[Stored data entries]
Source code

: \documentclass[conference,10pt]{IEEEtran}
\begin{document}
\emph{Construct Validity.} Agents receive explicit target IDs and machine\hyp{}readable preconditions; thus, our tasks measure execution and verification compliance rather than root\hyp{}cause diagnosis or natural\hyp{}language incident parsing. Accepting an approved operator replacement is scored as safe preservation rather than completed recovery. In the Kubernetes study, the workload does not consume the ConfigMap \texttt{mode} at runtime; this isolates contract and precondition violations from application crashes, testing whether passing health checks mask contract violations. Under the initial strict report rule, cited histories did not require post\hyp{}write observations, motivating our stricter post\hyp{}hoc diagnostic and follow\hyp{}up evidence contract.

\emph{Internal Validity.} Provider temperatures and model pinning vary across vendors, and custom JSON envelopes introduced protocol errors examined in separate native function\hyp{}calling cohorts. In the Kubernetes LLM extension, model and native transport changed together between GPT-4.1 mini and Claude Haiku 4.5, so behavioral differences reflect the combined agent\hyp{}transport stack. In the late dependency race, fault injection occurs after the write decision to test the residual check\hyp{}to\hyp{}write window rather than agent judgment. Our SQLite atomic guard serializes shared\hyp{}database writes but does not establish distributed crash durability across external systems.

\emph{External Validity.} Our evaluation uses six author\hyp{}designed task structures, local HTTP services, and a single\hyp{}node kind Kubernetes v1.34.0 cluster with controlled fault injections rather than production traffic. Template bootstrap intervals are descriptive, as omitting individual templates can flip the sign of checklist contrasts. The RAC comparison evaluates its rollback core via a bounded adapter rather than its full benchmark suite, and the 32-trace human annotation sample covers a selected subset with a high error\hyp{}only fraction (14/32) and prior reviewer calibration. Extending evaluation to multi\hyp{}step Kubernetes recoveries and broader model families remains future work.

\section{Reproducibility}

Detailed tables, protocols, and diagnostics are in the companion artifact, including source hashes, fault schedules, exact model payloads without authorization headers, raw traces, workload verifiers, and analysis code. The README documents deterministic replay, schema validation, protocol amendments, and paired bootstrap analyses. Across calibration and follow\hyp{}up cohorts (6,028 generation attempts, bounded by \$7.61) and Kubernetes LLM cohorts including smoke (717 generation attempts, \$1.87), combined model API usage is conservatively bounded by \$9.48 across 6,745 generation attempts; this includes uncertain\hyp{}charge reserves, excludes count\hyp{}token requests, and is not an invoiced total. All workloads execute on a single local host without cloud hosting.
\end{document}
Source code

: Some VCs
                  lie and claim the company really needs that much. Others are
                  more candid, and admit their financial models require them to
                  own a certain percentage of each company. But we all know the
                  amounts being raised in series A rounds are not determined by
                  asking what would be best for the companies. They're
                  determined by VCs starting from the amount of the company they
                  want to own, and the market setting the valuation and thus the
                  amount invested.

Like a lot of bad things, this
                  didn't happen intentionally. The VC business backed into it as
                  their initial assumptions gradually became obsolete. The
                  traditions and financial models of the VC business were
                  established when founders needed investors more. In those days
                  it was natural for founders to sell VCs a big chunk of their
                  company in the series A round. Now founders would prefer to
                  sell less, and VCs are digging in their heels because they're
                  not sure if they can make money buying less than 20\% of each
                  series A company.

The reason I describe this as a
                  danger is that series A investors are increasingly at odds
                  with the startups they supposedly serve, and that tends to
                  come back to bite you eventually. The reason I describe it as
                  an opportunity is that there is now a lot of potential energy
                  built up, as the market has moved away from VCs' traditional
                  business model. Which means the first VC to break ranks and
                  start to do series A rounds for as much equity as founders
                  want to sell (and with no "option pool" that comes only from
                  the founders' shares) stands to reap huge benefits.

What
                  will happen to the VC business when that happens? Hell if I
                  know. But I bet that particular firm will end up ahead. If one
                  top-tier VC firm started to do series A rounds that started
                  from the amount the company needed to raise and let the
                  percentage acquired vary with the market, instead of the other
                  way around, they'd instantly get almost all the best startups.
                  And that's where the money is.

ABOUT THIS TASK:
What you return should be exactly the lines above, starting at the one with "lie and claim" and ending at the one with "own a certain", and nothing else.

SOLUTION FOR THIS TASK:
                  lie and claim the company really needs that much. Others are
                  more candid, and admit their financial models require them to
                  own a certain percentage of each company. But we all know the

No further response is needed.